Guest post by Mike Hoaglin, a fourth-year medical student at the University of Pennsylvania School of Medicine.
“Patient engagement” is a phrase that reinvigorates the doctor-patient relationship and prioritizes the patient experience. With many designers scrambling to “engage” patients in their healthcare journeys, it is easy to get lost in the chaos. But what lies at its core is simple: healthcare leaders need to find easy methods that better connect people with the environment and the technology.
One way this is already proving effective is with the smartphone physical. Led by medical students from John Hopkins and University of Pennsylvania, quick diagnostic tests using devices connected to a smartphone are changing the face of the traditional physical and begging the question as to why modern medicine struggles to become more patient-centric.
The smartphone physical uses a series of peripheral devices attached to a smartphone to measure and analyze patient data ranging from weight to blood pressure to even heart activity. Patients are then able to receive an overall health picture and potentially electronic health record (EHR)-ready results from the smartphone physical immediately after the experience. Essentially these robust handheld digital devices are re-engaging patients because they promote more personalized, data-driven decision-making at the point of care.
In partnership with Nurture, a healthcare solutions company, smartphone physical develops mobile healthcare spaces at a number of exhibitions and conferences to not only assess how these re-imagined physicals are received by participants, but also to showcase how the environment can be designed in a way that effectively promotes the goals and values of this different kind of patient encounter.
For instance, a recliner chair, known as Empath, is featured in place of an exam table. The goal is to have the patient in an upright, more dignified posture — allowing him or her to partner eye-to-eye with a physician and have a more balanced, relaxed relationship. This way, patients also assume a more equal role in their own health. It’s then no longer just a paternalistic patient encounter, it becomes a real conversation. An unobtrusive Pocket computer tablet, is also utilized, so a physician can take notes electronically while still remaining next to the patient. A large flat-screen display is also placed in the setting so that the physician or patient can share relevant data immediately and talk through it together, allowing for real time analysis of results and more effective collaboration.
Feedback collected from participants of the smartphone physical swayed in favor of this new triad connecting the environment, the patient and physician, and the technology. When asked to describe in one word their last traditional physical experience most participants answered that it was clinical, average and uneventful. In comparison, the most common words used to describe the smartphone physical were awesome, easy and engaging.
Aside from holding the attention of patients and, in turn, encouraging greater patient engagement the smartphone physical also helps overcome other common challenges of the traditional physical. For instance, maneuver reliability can be a hang-up when interpreting exam data.

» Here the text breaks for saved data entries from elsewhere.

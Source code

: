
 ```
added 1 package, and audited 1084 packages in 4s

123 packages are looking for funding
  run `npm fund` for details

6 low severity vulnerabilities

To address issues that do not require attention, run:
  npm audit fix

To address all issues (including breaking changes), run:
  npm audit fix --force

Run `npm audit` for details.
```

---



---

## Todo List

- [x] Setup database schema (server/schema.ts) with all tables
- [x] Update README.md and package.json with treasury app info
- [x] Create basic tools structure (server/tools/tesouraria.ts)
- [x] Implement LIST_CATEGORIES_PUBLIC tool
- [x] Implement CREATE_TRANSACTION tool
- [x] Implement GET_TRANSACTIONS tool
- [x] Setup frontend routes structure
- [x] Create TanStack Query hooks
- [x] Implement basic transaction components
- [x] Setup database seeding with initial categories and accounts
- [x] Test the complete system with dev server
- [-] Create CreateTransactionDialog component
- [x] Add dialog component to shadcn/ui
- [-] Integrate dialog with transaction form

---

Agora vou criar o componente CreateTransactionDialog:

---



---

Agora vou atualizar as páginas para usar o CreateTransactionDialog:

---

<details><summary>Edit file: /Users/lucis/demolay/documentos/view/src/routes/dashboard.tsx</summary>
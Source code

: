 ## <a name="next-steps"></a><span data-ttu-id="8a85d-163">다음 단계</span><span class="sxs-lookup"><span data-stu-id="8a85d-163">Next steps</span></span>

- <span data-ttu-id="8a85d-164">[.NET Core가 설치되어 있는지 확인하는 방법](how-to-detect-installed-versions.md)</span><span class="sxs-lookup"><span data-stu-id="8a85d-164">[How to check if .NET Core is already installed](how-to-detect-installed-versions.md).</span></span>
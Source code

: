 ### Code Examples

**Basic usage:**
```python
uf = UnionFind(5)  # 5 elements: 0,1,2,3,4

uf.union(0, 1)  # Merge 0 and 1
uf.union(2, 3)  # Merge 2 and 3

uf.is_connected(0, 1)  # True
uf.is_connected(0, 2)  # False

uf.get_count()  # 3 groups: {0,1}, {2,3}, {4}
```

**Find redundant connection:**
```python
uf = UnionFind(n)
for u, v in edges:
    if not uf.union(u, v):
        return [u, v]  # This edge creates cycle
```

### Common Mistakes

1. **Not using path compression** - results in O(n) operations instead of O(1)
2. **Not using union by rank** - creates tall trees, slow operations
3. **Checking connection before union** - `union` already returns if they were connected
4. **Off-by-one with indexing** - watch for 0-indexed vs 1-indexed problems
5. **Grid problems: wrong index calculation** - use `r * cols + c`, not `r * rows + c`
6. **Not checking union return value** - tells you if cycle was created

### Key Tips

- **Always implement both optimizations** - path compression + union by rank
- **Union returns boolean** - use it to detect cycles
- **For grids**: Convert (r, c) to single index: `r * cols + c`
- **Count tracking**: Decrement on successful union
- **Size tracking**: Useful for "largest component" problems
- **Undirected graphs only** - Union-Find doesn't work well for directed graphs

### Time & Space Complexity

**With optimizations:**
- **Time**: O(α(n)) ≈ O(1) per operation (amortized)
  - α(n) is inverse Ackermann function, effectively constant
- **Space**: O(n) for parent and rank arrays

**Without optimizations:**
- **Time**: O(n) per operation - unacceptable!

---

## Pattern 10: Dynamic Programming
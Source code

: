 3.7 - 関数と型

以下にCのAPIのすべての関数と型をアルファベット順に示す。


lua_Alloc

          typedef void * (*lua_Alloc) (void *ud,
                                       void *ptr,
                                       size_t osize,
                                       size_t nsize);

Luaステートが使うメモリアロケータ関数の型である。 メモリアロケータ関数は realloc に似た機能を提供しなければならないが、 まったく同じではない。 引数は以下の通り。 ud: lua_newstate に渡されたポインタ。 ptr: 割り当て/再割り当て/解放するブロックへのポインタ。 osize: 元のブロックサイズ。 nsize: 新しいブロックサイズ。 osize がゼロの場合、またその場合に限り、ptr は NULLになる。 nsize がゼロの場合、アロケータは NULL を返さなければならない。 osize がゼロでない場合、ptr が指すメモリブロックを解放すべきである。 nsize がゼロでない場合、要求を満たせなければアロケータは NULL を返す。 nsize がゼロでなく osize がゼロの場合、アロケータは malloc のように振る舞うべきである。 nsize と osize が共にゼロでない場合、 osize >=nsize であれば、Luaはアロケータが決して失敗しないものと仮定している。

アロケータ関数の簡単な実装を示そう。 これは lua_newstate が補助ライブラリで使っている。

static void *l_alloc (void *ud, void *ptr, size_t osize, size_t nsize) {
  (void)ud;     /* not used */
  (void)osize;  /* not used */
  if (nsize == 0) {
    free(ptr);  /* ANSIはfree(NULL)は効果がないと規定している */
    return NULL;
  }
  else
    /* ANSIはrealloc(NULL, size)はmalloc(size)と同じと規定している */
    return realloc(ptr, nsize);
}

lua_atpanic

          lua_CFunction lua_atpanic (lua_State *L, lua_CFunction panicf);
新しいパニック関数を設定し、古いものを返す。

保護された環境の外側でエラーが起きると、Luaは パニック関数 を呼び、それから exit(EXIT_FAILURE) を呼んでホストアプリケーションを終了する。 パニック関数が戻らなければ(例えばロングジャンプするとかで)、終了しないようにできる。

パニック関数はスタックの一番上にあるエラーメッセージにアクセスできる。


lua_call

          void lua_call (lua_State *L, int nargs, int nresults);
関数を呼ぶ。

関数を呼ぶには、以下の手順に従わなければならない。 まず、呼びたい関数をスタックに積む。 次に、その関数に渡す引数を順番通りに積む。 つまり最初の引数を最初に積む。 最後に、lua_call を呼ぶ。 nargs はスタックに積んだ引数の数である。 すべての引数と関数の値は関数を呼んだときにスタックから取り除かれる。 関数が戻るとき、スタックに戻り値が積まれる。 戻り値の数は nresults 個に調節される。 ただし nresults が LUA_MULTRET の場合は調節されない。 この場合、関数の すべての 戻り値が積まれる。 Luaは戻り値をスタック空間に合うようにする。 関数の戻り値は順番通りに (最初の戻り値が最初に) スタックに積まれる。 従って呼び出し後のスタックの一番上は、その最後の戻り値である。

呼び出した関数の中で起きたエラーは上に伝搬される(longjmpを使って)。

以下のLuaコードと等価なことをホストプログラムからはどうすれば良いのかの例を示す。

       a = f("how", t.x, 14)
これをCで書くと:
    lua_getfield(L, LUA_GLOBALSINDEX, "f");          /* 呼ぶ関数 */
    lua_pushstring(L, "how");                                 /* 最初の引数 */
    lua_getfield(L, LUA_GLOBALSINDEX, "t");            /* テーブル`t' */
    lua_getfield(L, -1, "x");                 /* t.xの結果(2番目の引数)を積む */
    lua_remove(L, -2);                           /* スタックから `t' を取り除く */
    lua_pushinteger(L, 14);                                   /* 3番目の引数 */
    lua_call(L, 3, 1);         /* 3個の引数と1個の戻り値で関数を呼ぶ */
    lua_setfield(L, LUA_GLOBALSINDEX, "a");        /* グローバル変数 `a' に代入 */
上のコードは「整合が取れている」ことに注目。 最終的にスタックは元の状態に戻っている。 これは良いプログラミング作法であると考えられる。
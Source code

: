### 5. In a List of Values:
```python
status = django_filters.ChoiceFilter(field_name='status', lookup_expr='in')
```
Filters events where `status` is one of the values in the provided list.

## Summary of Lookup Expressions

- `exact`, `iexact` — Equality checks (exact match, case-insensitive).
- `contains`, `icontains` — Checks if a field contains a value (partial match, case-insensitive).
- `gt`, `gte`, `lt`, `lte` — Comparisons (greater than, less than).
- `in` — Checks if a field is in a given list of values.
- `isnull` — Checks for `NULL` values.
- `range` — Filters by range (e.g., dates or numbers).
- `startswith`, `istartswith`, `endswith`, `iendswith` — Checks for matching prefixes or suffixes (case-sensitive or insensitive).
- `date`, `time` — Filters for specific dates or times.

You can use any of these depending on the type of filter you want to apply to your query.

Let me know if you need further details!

There are a number of physical exam maneuvers that suffer from dubious reliability because of limitations with the maneuver itself or examiner variation.
Another element is data collection.
Even if the data are obtained reliably, they are often described in vague terms that do not provide an adequate baseline for future care visits. For example, primary care physicians may currently describe ophthalmic fundoscopic exams as “unremarkable” or “w.n.l” (within normal limits), which is an ambiguous and unhelpful term when the patient needs to see an ophthalmologist years or even decades later.
Then there is the obvious advantage of time and expense.
Clinicians may be too pressed for time to conduct detailed physical exams and comprehensively record their findings. Some may also not be willing to pay for expensive pieces of equipment.
Patient engagement requires a behavior change in healthcare and change is never easy. But there seems to be an all-round consensus that in order for healthcare to move to where it needs to be, understanding consumer behavior and coupling that with patient engagement will help drive a more balanced and adaptive system.
The smartphone physical, combined with an intentionally designed space, is one step towards a new era in patient checkups.
Mike Hoaglin is a fourth-year medical student at the University of Pennsylvania School of Medicine. He focuses on the intersection of health and technology. He has written federal health policy on the meaningful use of health information technology and advised Dr. Mehmet Oz on bringing engaging medical content to daytime television.